Tester’s bill, the Meat Safety and Accountability Act, would require the USDA’s Food Safety and Inspection Service (FSIS) to “design and implement–using its existing budget–an initiative to trace tainted meat back to the original source of contamination,” otherwise known as “traceback.” As it stands now, when FSIS finds E. coli O157:H7 in a meat sample, it does not look up the supply chain to find the source of the contamination. Instead, a full investigation happens when there is a foodborne illness outbreak connected to a meat product.
Dr. Raymond, who led the USDA’s Food Safety and Inspection Service (FSIS) from 2005 to 2008, said last week he supports Sen. Tester’s bill. Not tracing contaminated meat back to the source results in “valuable time that is lost, as the product from the source slaughter plant was most likely split amongst many small processors,” he said.
“If they wait until there is an outbreak it may be weeks vs days before they begin to trace back, increasing the odds that all the product has been sold and consumed.”

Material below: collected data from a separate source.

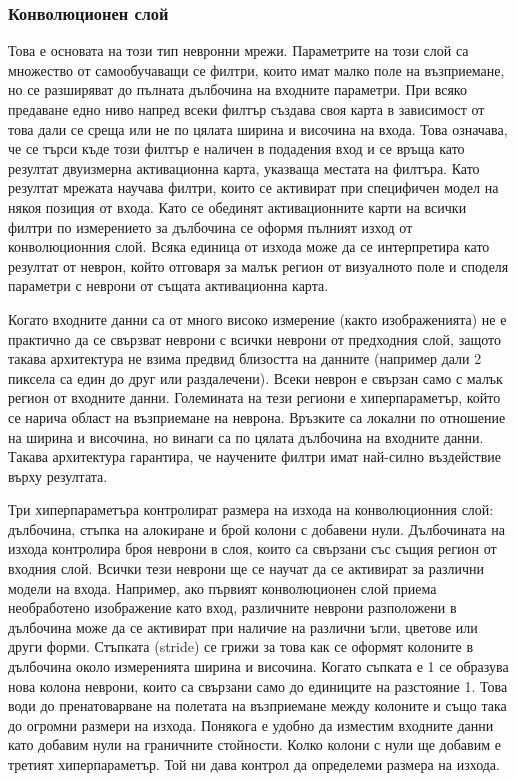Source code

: \subsubsection{Конволюционен слой}
Това е основата на този тип невронни мрежи. Параметрите на този слой са множество от самообучаващи се филтри, които имат малко поле на възприемане, но се разширяват до пълната дълбочина на входните параметри. При всяко предаване едно ниво напред всеки филтър създава своя карта в зависимост от това дали се среща или не по цялата ширина и височина на входа. Това означава, че се търси къде този филтър е наличен в подадения вход и се връща като резултат двуизмерна активационна карта, указваща местата на филтъра. Като резултат мрежата научава филтри, които се активират при специфичен модел на някоя позиция от входа.
Като се обединят активационните карти на всички филтри по измерението за дълбочина се оформя пълният изход от конволюционния слой. Всяка единица от изхода може да се интерпретира като резултат от неврон, който отговаря за малък регион от визуалното поле и споделя параметри с неврони от същата активационна карта.

Когато входните данни са от много високо измерение (както изображенията) не е практично да се свързват неврони с всички неврони от предходния слой, защото такава архитектура не взима предвид близостта на данните (например дали 2 пиксела са един до друг или раздалечени). Всеки неврон е свързан само с малък регион от входните данни. Големината на тези региони е хиперпараметър, който се нарича област на възприемане на неврона. Връзките са локални по отношение на ширина и височина, но винаги са по цялата дълбочина на входните данни. Такава архитектура гарантира, че научените филтри имат най-силно въздействие върху резултата.  

Три хиперпараметъра контролират размера на изхода на конволюционния слой: дълбочина, стъпка на алокиране и брой колони с добавени нули.
Дълбочината на изхода контролира броя неврони в слоя, които са свързани със същия регион от входния слой. Всички тези неврони ще се научат да се активират за различни модели на входа. Например, ако първият конволюционен слой приема необработено изображение като вход, различните неврони разположени в дълбочина може да се активират при наличие на различни ъгли, цветове или други форми. Стъпката (stride) се грижи за това как се оформят колоните в дълбочина около измеренията ширина и височина. Когато съпката е 1 се образува нова колона неврони, които са свързани само до единиците на разстояние 1. Това води до пренатоварване на полетата на възприемане между колоните и също така до огромни размери на изхода. Понякога е удобно да изместим входните данни като добавим нули на граничните стойности. Колко колони с нули ще добавим е третият хиперпараметър. Той ни дава контрол да определеми размера на изхода. 

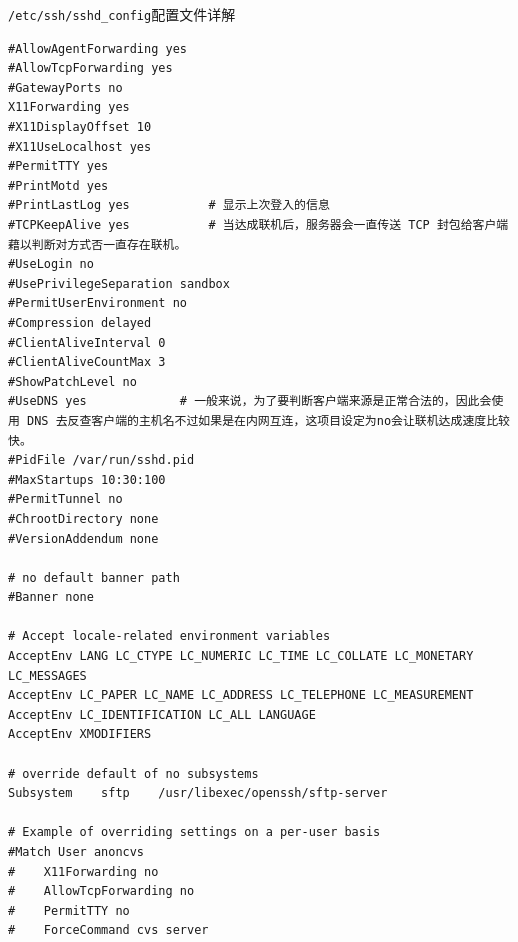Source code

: \begin{ascboxB}{\texttt{/etc/ssh/sshd_config}配置文件详解}
\begin{verbatim}
#AllowAgentForwarding yes
#AllowTcpForwarding yes
#GatewayPorts no
X11Forwarding yes
#X11DisplayOffset 10
#X11UseLocalhost yes
#PermitTTY yes
#PrintMotd yes
#PrintLastLog yes           # 显示上次登入的信息
#TCPKeepAlive yes           # 当达成联机后，服务器会一直传送 TCP 封包给客户端藉以判断对方式否一直存在联机。
#UseLogin no
#UsePrivilegeSeparation sandbox
#PermitUserEnvironment no
#Compression delayed
#ClientAliveInterval 0
#ClientAliveCountMax 3
#ShowPatchLevel no
#UseDNS yes             # 一般来说，为了要判断客户端来源是正常合法的，因此会使用 DNS 去反查客户端的主机名不过如果是在内网互连，这项目设定为no会让联机达成速度比较快。
#PidFile /var/run/sshd.pid
#MaxStartups 10:30:100
#PermitTunnel no
#ChrootDirectory none
#VersionAddendum none

# no default banner path
#Banner none

# Accept locale-related environment variables
AcceptEnv LANG LC_CTYPE LC_NUMERIC LC_TIME LC_COLLATE LC_MONETARY LC_MESSAGES
AcceptEnv LC_PAPER LC_NAME LC_ADDRESS LC_TELEPHONE LC_MEASUREMENT
AcceptEnv LC_IDENTIFICATION LC_ALL LANGUAGE
AcceptEnv XMODIFIERS

# override default of no subsystems
Subsystem    sftp    /usr/libexec/openssh/sftp-server

# Example of overriding settings on a per-user basis
#Match User anoncvs
#    X11Forwarding no
#    AllowTcpForwarding no
#    PermitTTY no
#    ForceCommand cvs server
\end{verbatim}
\end{ascboxB}
\btrule{}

“It appears to me that this is legislation that not only will help further protect the public, but will also help protect the small meat processors of this country,” wrote Raymond in a blog post on Meatingplace, an online community for the meat industry. “FSIS can and must do better than just require more and better testing by the processors. The Agency can take product out of commerce before it reaches consumers in a much more efficient and effective way than mandating hold and test.”
“This bill will help us get it right,” he added.
Jean Halloran, director of food policy initiatives at Consumers Union, publisher of Consumer Reports, said Consumers Union also approves of the bill.
“We think it’s a good bill. This should be routine,” said Halloran. “They should always trace back to the source when they find contamination.”
Felicia Nestor, a senior food policy analyst at Food & Water Watch, has been pressing FSIS to strengthen its regulatory policies for over 15 years. She considers the current FSIS traceback policy “a critical issue for public health.”
According to Nestor, the majority of FSIS testing occurs at very small facilities. “The majority of those are not slaughterhouses, so they must have gotten the material from some other slaughterhouse,” she explains. “The majority of [meat] recalls have been from plants that do not slaughter,” and FSIS does not look back at the slaughterhouses, making it difficult to correct the problem and keep contaminated meat out of the food supply.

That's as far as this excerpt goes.